--- START ---

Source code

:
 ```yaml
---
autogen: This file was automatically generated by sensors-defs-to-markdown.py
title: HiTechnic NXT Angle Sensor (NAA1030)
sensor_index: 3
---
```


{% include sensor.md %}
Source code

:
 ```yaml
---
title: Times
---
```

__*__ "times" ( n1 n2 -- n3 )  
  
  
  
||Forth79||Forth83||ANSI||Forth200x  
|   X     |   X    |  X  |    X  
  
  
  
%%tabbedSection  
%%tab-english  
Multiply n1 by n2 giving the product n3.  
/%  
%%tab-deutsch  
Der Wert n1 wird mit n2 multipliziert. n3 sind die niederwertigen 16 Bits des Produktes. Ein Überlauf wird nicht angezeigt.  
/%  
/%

--- END ---

Task to carry out: Reproduce the data in full, precisely as given.

Output of the task:
Source code

:
 ```yaml
---
autogen: This file was automatically generated by sensors-defs-to-markdown.py
title: HiTechnic NXT Angle Sensor (NAA1030)
sensor_index: 3
---
```


{% include sensor.md %}
Source code

:
 ```yaml
---
title: Times
---
```

__*__ "times" ( n1 n2 -- n3 )  
  
  
  
||Forth79||Forth83||ANSI||Forth200x  
|   X     |   X    |  X  |    X  
  
  
  
%%tabbedSection  
%%tab-english  
Multiply n1 by n2 giving the product n3.  
/%  
%%tab-deutsch  
Der Wert n1 wird mit n2 multipliziert. n3 sind die niederwertigen 16 Bits des Produktes. Ein Überlauf wird nicht angezeigt.  
/%  
/%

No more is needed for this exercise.